Lavrentiev wasn’t too drunk to realize he was the center of a spectacle that would provide Budapest with hilarious gossip for days. He’d either have to act to save his face or find some way of coping with Orlovska. He acted. He bellowed at the embarrassed headwaiter to call his orderly.
I thought it high time to open my mouth.
“It is all my fault,” I said in German. I bowed to Orlovska. “I am guilty of the grossest carelessness. Believe me, I apologize from the bottom of my heart.” I turned to Lavrentiev. “And you, sir, kindly accept my most sincere apologies.”
“Look at my dress,” Orlovska screamed at Lavrentiev. “My Paris gown.”

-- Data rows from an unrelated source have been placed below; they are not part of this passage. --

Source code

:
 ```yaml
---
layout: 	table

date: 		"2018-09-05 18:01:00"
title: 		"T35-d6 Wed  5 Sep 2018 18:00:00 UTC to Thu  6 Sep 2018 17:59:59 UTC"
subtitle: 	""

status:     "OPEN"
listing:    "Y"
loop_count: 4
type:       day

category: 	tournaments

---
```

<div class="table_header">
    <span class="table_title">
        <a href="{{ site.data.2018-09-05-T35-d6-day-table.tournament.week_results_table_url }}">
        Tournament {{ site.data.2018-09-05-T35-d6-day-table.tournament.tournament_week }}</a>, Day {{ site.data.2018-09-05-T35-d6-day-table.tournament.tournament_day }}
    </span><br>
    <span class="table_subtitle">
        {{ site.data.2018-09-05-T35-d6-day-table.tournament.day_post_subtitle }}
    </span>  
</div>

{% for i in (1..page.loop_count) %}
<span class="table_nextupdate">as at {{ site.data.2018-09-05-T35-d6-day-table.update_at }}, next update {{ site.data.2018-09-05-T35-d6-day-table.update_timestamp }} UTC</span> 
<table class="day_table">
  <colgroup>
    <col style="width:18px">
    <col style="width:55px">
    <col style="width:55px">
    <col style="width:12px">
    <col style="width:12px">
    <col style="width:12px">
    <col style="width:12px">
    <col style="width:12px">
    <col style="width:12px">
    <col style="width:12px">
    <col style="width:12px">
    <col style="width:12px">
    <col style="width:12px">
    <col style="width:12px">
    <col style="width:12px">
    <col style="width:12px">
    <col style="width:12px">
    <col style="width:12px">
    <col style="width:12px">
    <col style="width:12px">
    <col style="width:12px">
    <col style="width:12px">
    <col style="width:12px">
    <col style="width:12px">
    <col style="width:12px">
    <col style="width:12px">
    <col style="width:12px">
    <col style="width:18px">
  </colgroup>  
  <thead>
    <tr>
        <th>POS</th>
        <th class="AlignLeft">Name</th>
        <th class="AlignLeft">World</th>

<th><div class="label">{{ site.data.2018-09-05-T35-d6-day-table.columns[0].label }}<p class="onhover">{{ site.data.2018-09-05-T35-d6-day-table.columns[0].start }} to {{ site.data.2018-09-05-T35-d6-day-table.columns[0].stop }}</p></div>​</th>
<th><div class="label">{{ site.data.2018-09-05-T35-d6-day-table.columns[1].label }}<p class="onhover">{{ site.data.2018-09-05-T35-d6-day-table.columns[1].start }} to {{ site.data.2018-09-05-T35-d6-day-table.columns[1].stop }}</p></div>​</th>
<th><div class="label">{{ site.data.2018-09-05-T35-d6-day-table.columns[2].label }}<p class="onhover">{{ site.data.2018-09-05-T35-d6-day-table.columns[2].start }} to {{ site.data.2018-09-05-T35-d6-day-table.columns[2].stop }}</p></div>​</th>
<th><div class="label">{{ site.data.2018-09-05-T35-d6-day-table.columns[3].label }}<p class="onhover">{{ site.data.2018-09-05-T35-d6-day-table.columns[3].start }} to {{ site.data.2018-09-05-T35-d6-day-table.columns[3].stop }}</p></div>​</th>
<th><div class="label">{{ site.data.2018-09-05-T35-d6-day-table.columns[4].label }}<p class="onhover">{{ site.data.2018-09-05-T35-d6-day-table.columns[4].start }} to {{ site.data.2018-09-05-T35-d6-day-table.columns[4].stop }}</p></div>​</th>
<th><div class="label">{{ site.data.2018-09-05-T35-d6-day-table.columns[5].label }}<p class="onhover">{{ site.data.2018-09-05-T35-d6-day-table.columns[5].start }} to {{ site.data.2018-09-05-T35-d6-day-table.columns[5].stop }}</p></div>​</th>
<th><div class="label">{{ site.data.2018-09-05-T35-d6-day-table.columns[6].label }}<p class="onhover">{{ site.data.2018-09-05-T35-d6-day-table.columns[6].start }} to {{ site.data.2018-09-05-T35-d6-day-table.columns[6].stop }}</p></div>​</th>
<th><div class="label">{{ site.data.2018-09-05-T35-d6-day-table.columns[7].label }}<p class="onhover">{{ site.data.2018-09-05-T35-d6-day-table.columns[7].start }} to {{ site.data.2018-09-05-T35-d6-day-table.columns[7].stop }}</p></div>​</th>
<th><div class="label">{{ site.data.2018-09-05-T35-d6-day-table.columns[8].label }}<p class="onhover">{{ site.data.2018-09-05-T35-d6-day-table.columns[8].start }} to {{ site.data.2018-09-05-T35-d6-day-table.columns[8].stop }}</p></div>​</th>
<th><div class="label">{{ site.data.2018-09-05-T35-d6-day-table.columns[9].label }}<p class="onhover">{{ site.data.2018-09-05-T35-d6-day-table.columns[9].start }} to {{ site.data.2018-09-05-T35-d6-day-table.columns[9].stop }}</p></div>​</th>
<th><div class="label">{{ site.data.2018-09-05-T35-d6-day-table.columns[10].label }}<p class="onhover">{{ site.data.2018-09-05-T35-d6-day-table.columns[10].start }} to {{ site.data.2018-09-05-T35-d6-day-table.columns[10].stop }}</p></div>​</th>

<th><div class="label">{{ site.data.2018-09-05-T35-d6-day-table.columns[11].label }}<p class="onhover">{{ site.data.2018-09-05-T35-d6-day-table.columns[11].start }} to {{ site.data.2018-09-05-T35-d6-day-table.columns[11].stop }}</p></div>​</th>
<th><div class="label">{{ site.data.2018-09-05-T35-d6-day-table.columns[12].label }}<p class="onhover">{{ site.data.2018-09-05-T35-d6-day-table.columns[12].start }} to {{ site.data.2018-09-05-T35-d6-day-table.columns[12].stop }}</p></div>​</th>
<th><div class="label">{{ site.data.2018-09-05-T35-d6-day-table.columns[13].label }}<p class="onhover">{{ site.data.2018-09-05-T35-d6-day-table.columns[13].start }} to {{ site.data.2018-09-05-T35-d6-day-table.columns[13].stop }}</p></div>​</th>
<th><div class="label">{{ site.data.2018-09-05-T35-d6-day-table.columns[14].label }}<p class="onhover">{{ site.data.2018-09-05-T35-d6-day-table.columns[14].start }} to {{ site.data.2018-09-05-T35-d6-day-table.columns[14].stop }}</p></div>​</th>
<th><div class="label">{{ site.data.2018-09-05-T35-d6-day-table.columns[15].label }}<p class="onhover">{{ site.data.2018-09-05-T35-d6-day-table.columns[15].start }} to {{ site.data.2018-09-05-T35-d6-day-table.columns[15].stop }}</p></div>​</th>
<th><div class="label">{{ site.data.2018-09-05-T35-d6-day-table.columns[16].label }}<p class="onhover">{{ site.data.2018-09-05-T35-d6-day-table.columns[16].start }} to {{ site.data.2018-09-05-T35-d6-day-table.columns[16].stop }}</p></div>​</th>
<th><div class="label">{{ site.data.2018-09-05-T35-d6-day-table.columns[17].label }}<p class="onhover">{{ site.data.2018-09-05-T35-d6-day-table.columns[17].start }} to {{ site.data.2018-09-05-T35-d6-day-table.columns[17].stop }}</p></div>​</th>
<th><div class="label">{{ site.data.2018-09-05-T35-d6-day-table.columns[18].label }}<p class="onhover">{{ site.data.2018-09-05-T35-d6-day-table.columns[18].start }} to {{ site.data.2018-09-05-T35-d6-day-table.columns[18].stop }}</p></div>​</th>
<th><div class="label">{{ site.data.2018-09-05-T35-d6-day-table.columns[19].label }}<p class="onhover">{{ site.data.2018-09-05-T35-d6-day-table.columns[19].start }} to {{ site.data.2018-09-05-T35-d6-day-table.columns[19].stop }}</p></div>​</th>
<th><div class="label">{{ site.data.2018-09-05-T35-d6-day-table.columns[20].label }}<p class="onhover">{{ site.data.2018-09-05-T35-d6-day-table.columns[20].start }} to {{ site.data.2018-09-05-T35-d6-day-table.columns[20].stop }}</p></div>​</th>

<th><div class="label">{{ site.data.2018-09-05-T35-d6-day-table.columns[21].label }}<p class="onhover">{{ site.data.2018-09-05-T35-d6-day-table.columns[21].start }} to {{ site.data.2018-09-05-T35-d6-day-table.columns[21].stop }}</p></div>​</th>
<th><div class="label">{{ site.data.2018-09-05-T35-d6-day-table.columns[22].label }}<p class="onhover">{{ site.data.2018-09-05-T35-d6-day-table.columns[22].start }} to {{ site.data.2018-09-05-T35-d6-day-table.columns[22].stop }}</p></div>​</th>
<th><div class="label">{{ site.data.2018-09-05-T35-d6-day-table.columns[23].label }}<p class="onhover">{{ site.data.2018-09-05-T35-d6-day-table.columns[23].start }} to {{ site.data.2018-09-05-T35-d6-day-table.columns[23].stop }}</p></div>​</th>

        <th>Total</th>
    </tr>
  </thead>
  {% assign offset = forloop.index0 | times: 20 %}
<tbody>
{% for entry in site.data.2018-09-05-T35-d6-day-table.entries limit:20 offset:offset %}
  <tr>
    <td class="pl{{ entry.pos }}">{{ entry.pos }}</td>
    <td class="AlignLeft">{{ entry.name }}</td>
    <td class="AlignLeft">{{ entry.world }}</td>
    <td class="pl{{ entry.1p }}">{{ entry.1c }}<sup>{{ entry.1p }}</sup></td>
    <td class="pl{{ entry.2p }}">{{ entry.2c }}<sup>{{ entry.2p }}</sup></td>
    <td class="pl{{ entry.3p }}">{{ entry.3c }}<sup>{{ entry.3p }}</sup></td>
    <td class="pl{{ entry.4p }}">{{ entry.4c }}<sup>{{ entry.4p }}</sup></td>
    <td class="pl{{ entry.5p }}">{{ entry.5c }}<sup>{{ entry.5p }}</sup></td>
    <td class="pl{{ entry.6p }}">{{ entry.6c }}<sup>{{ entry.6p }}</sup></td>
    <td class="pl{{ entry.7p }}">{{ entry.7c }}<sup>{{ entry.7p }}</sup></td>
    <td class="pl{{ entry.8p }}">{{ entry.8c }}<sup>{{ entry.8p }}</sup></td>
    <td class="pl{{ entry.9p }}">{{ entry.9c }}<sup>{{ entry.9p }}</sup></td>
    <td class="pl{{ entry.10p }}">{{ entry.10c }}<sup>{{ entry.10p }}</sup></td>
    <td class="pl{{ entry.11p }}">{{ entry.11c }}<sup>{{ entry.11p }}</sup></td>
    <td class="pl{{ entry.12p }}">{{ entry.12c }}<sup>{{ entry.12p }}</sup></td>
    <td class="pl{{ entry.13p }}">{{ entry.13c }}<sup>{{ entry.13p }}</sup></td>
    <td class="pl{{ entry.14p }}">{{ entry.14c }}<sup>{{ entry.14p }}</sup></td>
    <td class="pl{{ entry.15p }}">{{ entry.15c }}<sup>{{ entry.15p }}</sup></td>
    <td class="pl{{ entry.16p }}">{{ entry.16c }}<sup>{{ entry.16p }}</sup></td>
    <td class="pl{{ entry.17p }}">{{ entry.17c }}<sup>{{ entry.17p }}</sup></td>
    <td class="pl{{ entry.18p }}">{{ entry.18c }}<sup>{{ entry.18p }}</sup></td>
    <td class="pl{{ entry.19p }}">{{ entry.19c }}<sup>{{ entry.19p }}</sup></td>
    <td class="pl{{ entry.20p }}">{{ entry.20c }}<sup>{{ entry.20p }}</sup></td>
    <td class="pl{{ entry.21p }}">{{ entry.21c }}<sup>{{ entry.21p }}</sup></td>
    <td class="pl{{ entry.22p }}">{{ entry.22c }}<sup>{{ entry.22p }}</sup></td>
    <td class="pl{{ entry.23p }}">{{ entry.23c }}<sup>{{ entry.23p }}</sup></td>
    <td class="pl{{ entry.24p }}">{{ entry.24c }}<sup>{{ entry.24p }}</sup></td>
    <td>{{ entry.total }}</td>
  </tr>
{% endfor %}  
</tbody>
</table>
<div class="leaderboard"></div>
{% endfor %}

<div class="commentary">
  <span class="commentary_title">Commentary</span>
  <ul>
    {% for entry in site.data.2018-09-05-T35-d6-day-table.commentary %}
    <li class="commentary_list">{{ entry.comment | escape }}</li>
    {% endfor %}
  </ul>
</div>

“I shall be only too happy to see that Madame is provided with a new one.”
Orlovska said, “Peasant,” and then for the first time she looked me in the face. She looked at me twice before she did a classic double take. The second time there was recognition written all over her face.
There’s an ancient superstition that a man’s life passes in review when he’s drowning. It could be, because I reviewed my own life at that moment and I couldn’t dredge up any remembrance of ever having set eyes on Anna Orlovska. The Europeski Hotel in Warsaw in 1939? Paris, Berlin, Rome? Budapest in 1941?

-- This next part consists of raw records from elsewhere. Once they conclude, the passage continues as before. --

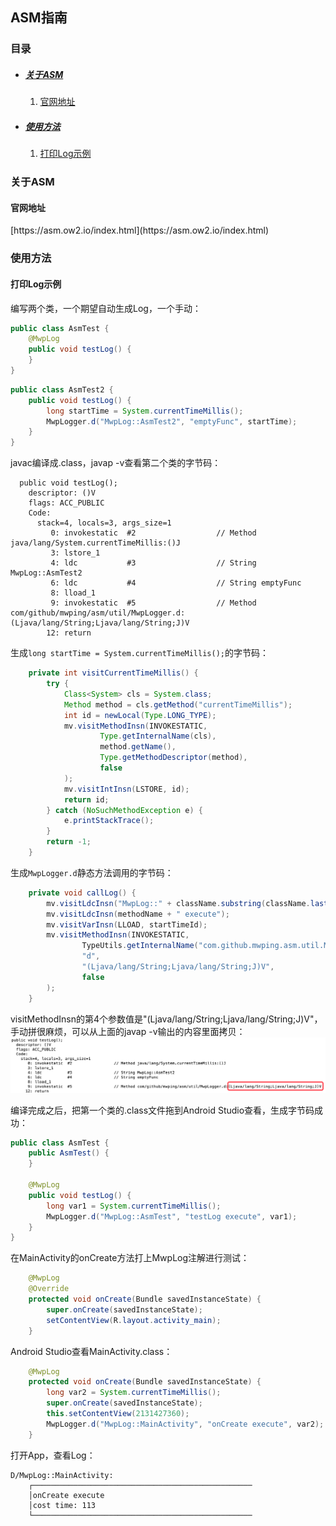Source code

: ## ASM指南

### 目录

* ##### [关于ASM](#1)
  1. [官网地址](#1.1)

* ##### [使用方法](#2)
  1. [打印Log示例](#2.1)

<h3 id="1">关于ASM</h3>

<h4 id="1.1">官网地址</h4> 
[https://asm.ow2.io/index.html](https://asm.ow2.io/index.html)

<h3 id="2">使用方法</h3>

<h4 id="2.1">打印Log示例</h4>

编写两个类，一个期望自动生成Log，一个手动：
```java
public class AsmTest {
    @MwpLog
    public void testLog() {
    }
}
```
```java
public class AsmTest2 {
    public void testLog() {
        long startTime = System.currentTimeMillis();
        MwpLogger.d("MwpLog::AsmTest2", "emptyFunc", startTime);
    }
}
```

javac编译成.class，javap -v查看第二个类的字节码：
```
  public void testLog();
    descriptor: ()V
    flags: ACC_PUBLIC
    Code:
      stack=4, locals=3, args_size=1
         0: invokestatic  #2                  // Method java/lang/System.currentTimeMillis:()J
         3: lstore_1
         4: ldc           #3                  // String MwpLog::AsmTest2
         6: ldc           #4                  // String emptyFunc
         8: lload_1
         9: invokestatic  #5                  // Method com/github/mwping/asm/util/MwpLogger.d:(Ljava/lang/String;Ljava/lang/String;J)V
        12: return
```

生成`long startTime = System.currentTimeMillis();`的字节码：
```java
    private int visitCurrentTimeMillis() {
        try {
            Class<System> cls = System.class;
            Method method = cls.getMethod("currentTimeMillis");
            int id = newLocal(Type.LONG_TYPE);
            mv.visitMethodInsn(INVOKESTATIC,
                    Type.getInternalName(cls),
                    method.getName(),
                    Type.getMethodDescriptor(method),
                    false
            );
            mv.visitIntInsn(LSTORE, id);
            return id;
        } catch (NoSuchMethodException e) {
            e.printStackTrace();
        }
        return -1;
    }
```

生成`MwpLogger.d`静态方法调用的字节码：
```java
    private void callLog() {
        mv.visitLdcInsn("MwpLog::" + className.substring(className.lastIndexOf("/") + 1));
        mv.visitLdcInsn(methodName + " execute");
        mv.visitVarInsn(LLOAD, startTimeId);
        mv.visitMethodInsn(INVOKESTATIC,
                TypeUtils.getInternalName("com.github.mwping.asm.util.MwpLogger"),
                "d",
                "(Ljava/lang/String;Ljava/lang/String;J)V",
                false
        );
    }
```
visitMethodInsn的第4个参数值是\"(Ljava/lang/String;Ljava/lang/String;J)V\"，手动拼很麻烦，可以从上面的javap -v输出的内容里面拷贝：
![](../assets/images/testlog.png)

编译完成之后，把第一个类的.class文件拖到Android Studio查看，生成字节码成功：
```java
public class AsmTest {
    public AsmTest() {
    }

    @MwpLog
    public void testLog() {
        long var1 = System.currentTimeMillis();
        MwpLogger.d("MwpLog::AsmTest", "testLog execute", var1);
    }
}
```

在MainActivity的onCreate方法打上MwpLog注解进行测试：
```java
    @MwpLog
    @Override
    protected void onCreate(Bundle savedInstanceState) {
        super.onCreate(savedInstanceState);
        setContentView(R.layout.activity_main);
    }
```
Android Studio查看MainActivity.class：
```java
    @MwpLog
    protected void onCreate(Bundle savedInstanceState) {
        long var2 = System.currentTimeMillis();
        super.onCreate(savedInstanceState);
        this.setContentView(2131427360);
        MwpLogger.d("MwpLog::MainActivity", "onCreate execute", var2);
    }
```
打开App，查看Log：
```
D/MwpLog::MainActivity:  
    ┌─────────────────────────────────────────────────
    │onCreate execute
    │cost time: 113
    └─────────────────────────────────────────────────
```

Orlovska couldn’t have been on the Orient Express from Vienna. Hadn’t Strakhov said she’d come to Hegyshalom with him from Budapest? She hadn’t seen me on the train to Budapest, unless Strakhov had lied.
Maybe she thought me Marcel Blaye. But that was ridiculous. Maria had known I wasn’t Blaye and if Or-lovska had been his mistress she wouldn’t be fooled.
But there was recognition on her face. First disbelief, then open-mouthed amazement. Then she started to say something, swayed a little, and fainted dead away. Maybe she had hurt herself when she’d first hit the floor. Maybe that was it and my imagination was playing tricks on me.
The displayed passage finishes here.